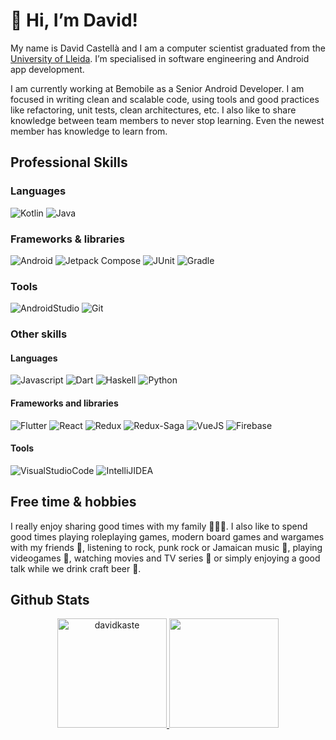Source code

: # :wave: Hi, I’m David!
My name is David Castellà and I am a computer scientist graduated from the [University of Lleida](https://www.udl.es). I’m specialised in software engineering and Android app development.

I am currently working at Bemobile as a Senior Android Developer. I am focused in writing clean and scalable code, using tools and good practices like refactoring, unit tests, clean architectures, etc. I also like to share knowledge between team members to never stop learning. Even the newest member has knowledge to learn from.

## Professional Skills
### Languages
![Kotlin](https://img.shields.io/badge/Kotlin-7F52FF?style=for-the-badge&logo=kotlin&logoColor=white&labelColor=010101)
![Java](https://img.shields.io/badge/Java-FFFFFF?style=for-the-badge&logo=openjdk&logoColor=white&labelColor=010101)
### Frameworks & libraries
![Android](https://img.shields.io/badge/Android-3DDC84?style=for-the-badge&logo=android&logoColor=white&labelColor=010101)
![Jetpack Compose](https://img.shields.io/badge/Jetpack%20Compose-4285F4?style=for-the-badge&logo=jetpack-compose&logoColor=white&labelColor=010101)
![JUnit](https://img.shields.io/badge/JUnit5-25A162?style=for-the-badge&logo=junit5&logoColor=white&labelColor=010101)
![Gradle](https://img.shields.io/badge/Gradle-02303A?style=for-the-badge&logo=gradle&logoColor=white&labelColor=010101)
### Tools
![AndroidStudio](https://img.shields.io/badge/Android%20Studio-3DDC84?style=for-the-badge&logo=android-studio&logoColor=white&labelColor=010101)
![Git](https://img.shields.io/badge/Git-F05032?style=for-the-badge&logo=git&logoColor=white&labelColor=010101)

### Other skills
#### Languages
![Javascript](https://img.shields.io/badge/Javascript-F7DF1E?style=for-the-badge&logo=javascript&logoColor=white&labelColor=010101)
![Dart](https://img.shields.io/badge/Dart-0175C2?style=for-the-badge&logo=dart&logoColor=white&labelColor=010101)
![Haskell](https://img.shields.io/badge/Haskell-5D4F85?style=for-the-badge&logo=haskell&logoColor=white&labelColor=010101)
![Python](https://img.shields.io/badge/Python-3776AB?style=for-the-badge&logo=python&logoColor=white&labelColor=010101)

#### Frameworks and libraries
![Flutter](https://img.shields.io/badge/Flutter-02569B?style=for-the-badge&logo=flutter&logoColor=white&labelColor=010101)
![React](https://img.shields.io/badge/React-61DAFB?style=for-the-badge&logo=react&logoColor=white&labelColor=010101)
![Redux](https://img.shields.io/badge/Redux-764ABC?style=for-the-badge&logo=redux&logoColor=white&labelColor=010101)
![Redux-Saga](https://img.shields.io/badge/Redux%20Saga-999999?style=for-the-badge&logo=redux-saga&logoColor=white&labelColor=010101)
![VueJS](https://img.shields.io/badge/Vue-4FC08D?style=for-the-badge&logo=vuedotjs&logoColor=white&labelColor=010101)
![Firebase](https://img.shields.io/badge/Firebase-FFCA28?style=for-the-badge&logo=firebase&logoColor=white&labelColor=010101)

#### Tools
![VisualStudioCode](https://img.shields.io/badge/VS%20Code-007ACC?style=for-the-badge&logo=visual-studio-code&logoColor=white&labelColor=010101)
![IntelliJIDEA](https://img.shields.io/badge/Intellij%20IDEA-000000?style=for-the-badge&logo=intellij-idea&logoColor=white&labelColor=010101)

## Free time & hobbies
I really enjoy sharing good times with my family 👨‍👩‍👧. I also like to spend good times playing roleplaying games, modern board games and wargames with my friends 🎲, listening to rock, punk rock or Jamaican music 🎸, playing videogames 👾, watching movies and TV series 🎥 or simply enjoying a good talk while we drink craft beer 🍺.

## Github Stats

<p align="center">
  <a href="https://github-readme-stats.vercel.app/api?username=davidkaste&show_icons=true&theme=radical">
    <img loading="lazy" src="https://github-readme-stats.vercel.app/api?username=davidkaste&show_icons=true&theme=radical" height="175" alt="davidkaste"/>
  </a> 
   <a href="https://github-readme-stats.vercel.app/api/top-langs/?username=davidkaste&theme=radical&layout=compact">
    <img loading="lazy" src="https://github-readme-stats.vercel.app/api/top-langs/?username=davidkaste&theme=radical&layout=compact" height="175"/>
  </a> 
</p>


<!--
**davidkaste/davidkaste** is a ✨ _special_ ✨ repository because its `README.md` (this file) appears on your GitHub profile.

Here are some ideas to get you started:

- 🔭 I’m currently working on ...
- 🌱 I’m currently learning ...
- 👯 I’m looking to collaborate on ...
- 🤔 I’m looking for help with ...
- 💬 Ask me about ...
- 📫 How to reach me: ...
- 😄 Pronouns: ...
- ⚡ Fun fact: ...
-->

Work task ▸ Above are some records. Copy each of their lines that holds the string "Redux".

Exercise output ▸
![Redux](https://img.shields.io/badge/Redux-764ABC?style=for-the-badge&logo=redux&logoColor=white&labelColor=010101)
![Redux-Saga](https://img.shields.io/badge/Redux%20Saga-999999?style=for-the-badge&logo=redux-saga&logoColor=white&labelColor=010101)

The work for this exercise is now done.